Господи! Что за существа эти женщины! Он провел ладонью по лицу, потом подошел к кровати, схватил ее за руку и, рывком подняв на ноги, буквально вытащил ее в общую комнату. Потом подтолкнул ее на софу, подошел к столу и зажег лампу. Она попыталась встать, чтобы опять уйти в свою спальню, но он с силой удержал ее на месте.

– Сядь.

– Уходи, Сэмсон.

Она произнесла те же слова, что и Эдмунд, и это его задело.

Он отодвинул от стола стул, тяжело на него опустился и расстегнул ворот рубашки.

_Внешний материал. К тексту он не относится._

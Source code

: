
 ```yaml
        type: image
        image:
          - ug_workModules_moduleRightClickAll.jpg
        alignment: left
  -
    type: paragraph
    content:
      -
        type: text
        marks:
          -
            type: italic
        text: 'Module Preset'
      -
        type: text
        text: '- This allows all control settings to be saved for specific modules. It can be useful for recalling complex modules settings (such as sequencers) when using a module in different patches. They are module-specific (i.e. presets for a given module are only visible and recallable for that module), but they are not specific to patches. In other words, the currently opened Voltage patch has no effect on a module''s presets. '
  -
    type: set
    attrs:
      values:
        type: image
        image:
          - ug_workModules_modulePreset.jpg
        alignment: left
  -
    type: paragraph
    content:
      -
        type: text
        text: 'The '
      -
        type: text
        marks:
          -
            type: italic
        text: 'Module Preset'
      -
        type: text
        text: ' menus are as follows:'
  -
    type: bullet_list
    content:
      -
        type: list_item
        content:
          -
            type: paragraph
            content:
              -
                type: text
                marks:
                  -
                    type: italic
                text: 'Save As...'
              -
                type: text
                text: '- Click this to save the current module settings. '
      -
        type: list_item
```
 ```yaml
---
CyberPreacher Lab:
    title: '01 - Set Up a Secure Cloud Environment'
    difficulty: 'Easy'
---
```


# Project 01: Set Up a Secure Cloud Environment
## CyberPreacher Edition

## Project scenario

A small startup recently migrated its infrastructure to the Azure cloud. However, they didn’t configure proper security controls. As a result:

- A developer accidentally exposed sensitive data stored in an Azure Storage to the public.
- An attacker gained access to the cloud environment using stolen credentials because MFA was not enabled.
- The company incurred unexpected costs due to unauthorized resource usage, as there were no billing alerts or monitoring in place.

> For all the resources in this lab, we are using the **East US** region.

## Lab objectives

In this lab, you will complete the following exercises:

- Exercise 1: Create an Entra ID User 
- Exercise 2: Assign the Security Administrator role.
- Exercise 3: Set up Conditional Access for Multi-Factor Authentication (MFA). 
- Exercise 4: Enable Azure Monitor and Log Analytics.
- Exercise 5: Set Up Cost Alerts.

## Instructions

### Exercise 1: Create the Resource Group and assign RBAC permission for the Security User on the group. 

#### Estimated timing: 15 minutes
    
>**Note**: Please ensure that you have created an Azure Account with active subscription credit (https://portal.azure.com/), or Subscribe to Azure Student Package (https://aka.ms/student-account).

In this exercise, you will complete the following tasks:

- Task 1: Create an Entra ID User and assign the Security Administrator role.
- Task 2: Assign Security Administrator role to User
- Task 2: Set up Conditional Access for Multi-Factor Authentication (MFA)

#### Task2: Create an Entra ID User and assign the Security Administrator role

– Нам надо поговорить, Оливия, – более резко, чем ему хотелось, сказал он. – Впрочем, говорить буду я, а ты будешь слушать и отвечать.

– Нет. – Она подняла голову и посмотрела ему прямо в лицо – в первый раз с тех пор, как они танцевали в зале. – Между нами все кончено.

– Мне надо кое-что тебе объяснить, – тихо сказал он и провел влажными ладонями по бедрам, чтобы немного успокоиться. – И хотя тебе будет нелегко, ты должна выслушать меня.

– Я ничего не хочу слушать. Я хочу лечь. – Сэмсон почувствовал, что его раздражение приближается к критической точке.

– Не будем обсуждать, хочешь ли ты выслушать меня. Ты должна выслушать меня в любом случае.

Она поджала губы. Было видно, что она в ярости, но это было лучше, чем полное безразличие. Хотя и ненамного.

После небольшой паузы Сэмсон начал рассказывать историю, которая навсегда изменила его жизнь.

– Двенадцать лет назад Клодетт приехала в Англию со своим мужем, графом Мишелем Ренье. Мы познакомились на каком-то балу, потому что она не пропускала ни одного. Я не стану даже пытаться убедить тебя, что она меня соблазнила – ей и не нужно было. Я был очарован ею и твердо решил затащить ее в свою постель.

Оливия начала плакать. Это поразило его, поскольку он не дошел еще до самого главного. Но он был намерен продолжать, чтобы она услышала правду от него и притом всю сразу.

– В течение нескольких месяцев у нас была любовная связь, и я искренне верил, что мы любим друг друга. Да, она была замужем, но в то время это мало меня заботило. Я был молод, самоуверен, а она – прекрасная француженка... экзотический цветок, так отличавшийся от юных английских леди, которые либо прикидывались скромницами, либо вообще отказывались со мной разговаривать. Мне казалось, что Клодетт безумно в меня влюблена, и я был готов стать ее любовником.

Оливия прикрыла рот ладонью и, закрыв глаза, качала головой, словно отказываясь понимать. Слезы текли по ее щекам, и от этого у Сэмсона разрывалось сердце.

– Я был наивен, Оливия. Наивен, глуп и ослеплен женщиной, которая притворялась, будто я единственный в мире мужчина, которого она когда-либо любила.

– Где ребенок?

В ее голосе было презрение.

– Никакого ребенка нет, – прошептал он. Ее лицо окаменело.